蛇のようにうねり、かと思えば禽獣のように鋭い。
なんだこの剣術は、と藜舜は思わずにはいられなかった。
見たことがない、というより、見たとしても理解できない、そんな剣筋なのだ。
「……貴方、一体何者ですか」
「見てわからぬか? 軍師玲瓏だ」
「軍師でなく、軍人の間違いでは?」
藜舜がそう言えば、玲瓏はクククと笑った。
人は笑うと気が緩む。
藜舜はその隙にの剣を蹴りあげようとした。
が、逆に足に木刀を引っかけられ、絡め取られる。
「言っただろう? 私は軍師だ。この程度のこと、予想済みだ」
「では……これも予想済みですか?」
「ん? ッ!?」
藜舜が取り出したものが、玲瓏の木刀を弾いた。
それに一瞬驚きを見せた玲瓏だが、すぐに笑い出した。
「何だ、そちらも武器を隠しているではないか」
「ええ。と言ってもこれは隠し武器といるよりもっと、暗器の類ですけどね」
元暗殺者ですから、と藜舜は戯けた様に言ってみせる。
「……そうでなくてはな」
そうでなければ、面白くない——。
玲瓏はニィと凶悪な笑みを浮かべた。
一方、翔呀の方は、極めて乱戦だった。
藜舜と玲瓏のように、曲がりなりにも一対一がなされているどころか、こちらは一対二十五で、まともな勝負が成り立っているのだ。

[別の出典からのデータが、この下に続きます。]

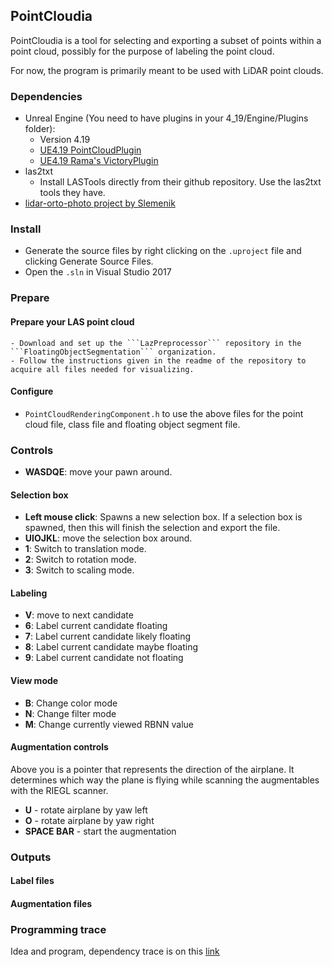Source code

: ## PointCloudia


PointCloudia is a tool for selecting and exporting a subset of points within a point cloud, possibly for the purpose of labeling the point cloud.

For now, the program is primarily meant to be used with LiDAR point clouds.

### Dependencies

- Unreal Engine (You need to have plugins in your 4_19/Engine/Plugins folder):
    - Version 4.19
    - [UE4.19 PointCloudPlugin](https://forums.unrealengine.com/community/community-content-tools-and-tutorials/1430363-point-cloud-plugin)
    - [UE4.19 Rama's VictoryPlugin](https://forums.unrealengine.com/development-discussion/blueprint-visual-scripting/4014-39-rama-s-extra-blueprint-nodes-for-you-as-a-plugin-no-c-required?3851-(39)-Rama-s-Extra-Blueprint-Nodes-for-You-as-a-Plugin-No-C-Required!=)
- las2txt
    - Install LASTools directly from their github repository. Use the las2txt tools they have.
- [lidar-orto-photo project by Slemenik](https://github.com/slemenik/lidar-orto-photo)

### Install

- Generate the source files by right clicking on the ```.uproject``` file and clicking Generate Source Files.
- Open the ```.sln``` in Visual Studio 2017

### Prepare

#### Prepare your LAS point cloud
    - Download and set up the ```LazPreprocessor``` repository in the ```FloatingObjectSegmentation``` organization.
    - Follow the instructions given in the readme of the repository to acquire all files needed for visualizing.
#### Configure 
- ```PointCloudRenderingComponent.h``` to use the above files for the point cloud file, class file and floating object segment file.

### Controls

- **WASDQE**: move your pawn around.

#### Selection box
- **Left mouse click**: Spawns a new selection box. If a selection box is spawned, then this will finish the selection and export the file.
- **UIOJKL**: move the selection box around.
- **1**: Switch to translation mode.
- **2**: Switch to rotation mode.
- **3**: Switch to scaling mode.

#### Labeling
- **V**: move to next candidate
- **6**: Label current candidate floating
- **7**: Label current candidate likely floating
- **8**: Label current candidate maybe floating
- **9**: Label current candidate not floating

#### View mode
- **B**: Change color mode
- **N**: Change filter mode
- **M**: Change currently viewed RBNN value

#### Augmentation controls
Above you is a pointer that represents the direction of the airplane. It determines which way the plane is flying while scanning the augmentables with the RIEGL scanner.
- **U** - rotate airplane by yaw left
- **O** - rotate airplane by yaw right
- **SPACE BAR** - start the augmentation

### Outputs

#### Label files

#### Augmentation files

### Programming trace
Idea and program, dependency trace is on this [link](https://docs.google.com/document/d/1yHzkerjFujqTkWjpkrrbrEc0v5QezEtqUxGGcvH7Hhw/edit?usp=sharing)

つまり、今の翔呀の力は、精鋭二十五人に、おおよそ匹敵していたのである。
——戦神の面、か。
翔呀は戦いながら玲瓏の言葉を頭の隅に過ぎらせた。
なるほど確かに、視界が悪いというのに関わらず、いつも以上の動きができる気がする。
相手も、いつにも増して本気で挑んでくるのだ、翔呀は面白くて仕方がなかった。
まだ、戦いは始まったばかりだ。